• [WHAT TO PRODUCE]:
Report back each line of the records that contains the string "begin".
▬▬▬▬▬▬
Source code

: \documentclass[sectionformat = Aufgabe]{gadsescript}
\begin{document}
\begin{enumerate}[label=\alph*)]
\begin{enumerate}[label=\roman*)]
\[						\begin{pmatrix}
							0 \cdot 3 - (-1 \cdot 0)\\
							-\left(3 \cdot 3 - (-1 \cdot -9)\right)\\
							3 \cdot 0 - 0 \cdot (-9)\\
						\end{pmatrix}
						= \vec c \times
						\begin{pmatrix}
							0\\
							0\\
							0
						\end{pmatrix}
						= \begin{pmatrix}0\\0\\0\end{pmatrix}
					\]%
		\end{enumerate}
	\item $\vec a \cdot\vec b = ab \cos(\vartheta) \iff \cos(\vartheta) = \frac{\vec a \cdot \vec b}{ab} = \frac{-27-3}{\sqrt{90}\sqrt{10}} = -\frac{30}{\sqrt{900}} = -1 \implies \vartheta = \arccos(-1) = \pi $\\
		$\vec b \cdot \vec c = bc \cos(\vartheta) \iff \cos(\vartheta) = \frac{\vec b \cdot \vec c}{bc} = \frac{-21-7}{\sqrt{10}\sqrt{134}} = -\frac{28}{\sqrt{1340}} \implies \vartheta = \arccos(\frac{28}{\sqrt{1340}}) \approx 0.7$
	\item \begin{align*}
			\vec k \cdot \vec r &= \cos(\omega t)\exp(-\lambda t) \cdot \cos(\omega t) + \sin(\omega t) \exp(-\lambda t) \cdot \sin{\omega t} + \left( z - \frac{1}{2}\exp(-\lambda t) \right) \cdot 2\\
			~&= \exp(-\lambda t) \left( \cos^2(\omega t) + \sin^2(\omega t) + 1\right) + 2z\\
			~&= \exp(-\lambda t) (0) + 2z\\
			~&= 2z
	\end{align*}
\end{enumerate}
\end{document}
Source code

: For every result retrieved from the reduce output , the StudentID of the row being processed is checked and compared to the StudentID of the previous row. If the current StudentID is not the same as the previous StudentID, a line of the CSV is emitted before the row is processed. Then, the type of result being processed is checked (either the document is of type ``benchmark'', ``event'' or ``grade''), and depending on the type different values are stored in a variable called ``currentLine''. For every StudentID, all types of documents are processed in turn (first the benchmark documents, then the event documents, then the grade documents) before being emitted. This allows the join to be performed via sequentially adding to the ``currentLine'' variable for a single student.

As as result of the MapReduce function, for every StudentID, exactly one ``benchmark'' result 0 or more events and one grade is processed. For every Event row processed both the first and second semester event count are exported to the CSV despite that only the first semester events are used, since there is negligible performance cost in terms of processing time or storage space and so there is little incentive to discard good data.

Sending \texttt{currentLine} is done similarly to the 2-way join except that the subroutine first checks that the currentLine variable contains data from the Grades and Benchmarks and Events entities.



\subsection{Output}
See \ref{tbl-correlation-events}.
▬▬▬▬▬▬
• [ANSWER SECTION]:
\begin{document}
\begin{enumerate}[label=\alph*)]
\begin{enumerate}[label=\roman*)]
\[						\begin{pmatrix}
						\begin{pmatrix}
						= \begin{pmatrix}0\\0\\0\end{pmatrix}
	\item \begin{align*}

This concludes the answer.